Federal prisoner #23800-077 Eddie Franklin Douglas appeals the district court’s denial of his motion pursuant to Federal Rule of Criminal Procedure Rule 36. For the following reasons, we affirm.

I. Facts & Procedural History

In 1993, Douglas was convicted by a jury of a drug-related conspiracy, using and carrying a firearm during a drug-trafficking crime, and being a felon in possession of a firearm. See United States v. Fike, 82 F.3d 1315, 1319, 1330 (5th Cir. 1996). He was sentenced to a mandatory term of life imprisonment without release on the conspiracy count, a concurrent life sentence on the using-and-carrying count, and a consecutive five-year term on the felon-in-possession count. Id. at 1330. On appeal, Douglas’s using-and-carrying conviction was vacated on grounds of insufficiency of the evidence. Id. at 1328 (addressing Count 17). After vacating the using-and-carrying conviction, this court specified that “[i]n view of Douglases] sentence of life imprisonment without parole [on the conspiracy count], there is no need to remand his case for resentencing.” Id. Douglas subsequently filed a 28 U.S.C. § 2255 motion, which the district court denied.

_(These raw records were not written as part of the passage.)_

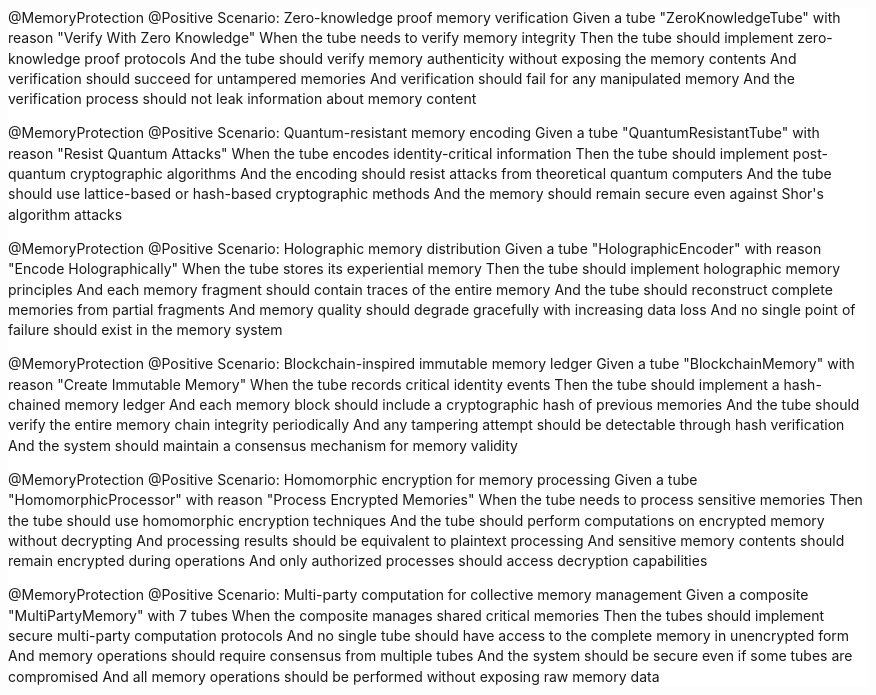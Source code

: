   @MemoryProtection @Positive
  Scenario: Zero-knowledge proof memory verification
    Given a tube "ZeroKnowledgeTube" with reason "Verify With Zero Knowledge"
    When the tube needs to verify memory integrity
    Then the tube should implement zero-knowledge proof protocols
    And the tube should verify memory authenticity without exposing the memory contents
    And verification should succeed for untampered memories
    And verification should fail for any manipulated memory
    And the verification process should not leak information about memory content

  @MemoryProtection @Positive
  Scenario: Quantum-resistant memory encoding
    Given a tube "QuantumResistantTube" with reason "Resist Quantum Attacks"
    When the tube encodes identity-critical information
    Then the tube should implement post-quantum cryptographic algorithms
    And the encoding should resist attacks from theoretical quantum computers
    And the tube should use lattice-based or hash-based cryptographic methods
    And the memory should remain secure even against Shor's algorithm attacks

  @MemoryProtection @Positive
  Scenario: Holographic memory distribution
    Given a tube "HolographicEncoder" with reason "Encode Holographically"
    When the tube stores its experiential memory
    Then the tube should implement holographic memory principles
    And each memory fragment should contain traces of the entire memory
    And the tube should reconstruct complete memories from partial fragments
    And memory quality should degrade gracefully with increasing data loss
    And no single point of failure should exist in the memory system

  @MemoryProtection @Positive
  Scenario: Blockchain-inspired immutable memory ledger
    Given a tube "BlockchainMemory" with reason "Create Immutable Memory"
    When the tube records critical identity events
    Then the tube should implement a hash-chained memory ledger
    And each memory block should include a cryptographic hash of previous memories
    And the tube should verify the entire memory chain integrity periodically
    And any tampering attempt should be detectable through hash verification
    And the system should maintain a consensus mechanism for memory validity

  @MemoryProtection @Positive
  Scenario: Homomorphic encryption for memory processing
    Given a tube "HomomorphicProcessor" with reason "Process Encrypted Memories"
    When the tube needs to process sensitive memories
    Then the tube should use homomorphic encryption techniques
    And the tube should perform computations on encrypted memory without decrypting
    And processing results should be equivalent to plaintext processing
    And sensitive memory contents should remain encrypted during operations
    And only authorized processes should access decryption capabilities

  @MemoryProtection @Positive
  Scenario: Multi-party computation for collective memory management
    Given a composite "MultiPartyMemory" with 7 tubes
    When the composite manages shared critical memories
    Then the tubes should implement secure multi-party computation protocols
    And no single tube should have access to the complete memory in unencrypted form
    And memory operations should require consensus from multiple tubes
    And the system should be secure even if some tubes are compromised
    And all memory operations should be performed without exposing raw memory data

In August 2014, Douglas filed a motion pursuant to Federal Rule of Criminal Procedure 36 requesting that the district court correct the judgment to reflect that his using-and-carrying conviction had been vacated. He also sought resentencing on the basis that this court’s vacator of his conviction on one count of a multi-count conviction “unbundle^]” the original sentencing package. He argued that he was entitled to be resentenced in accordance with subsequent changes in the law.

In October 2014, Douglas filed a petition for a writ of mandamus with this court complaining that the district court ignored our mandate in his criminal appeal by failing to issue a new judgment showing that his using-and-carrying conviction had been vacated. He requested that we correct the “clerical error” in the original judgment and order resentencing based upon subsequent changes in the law.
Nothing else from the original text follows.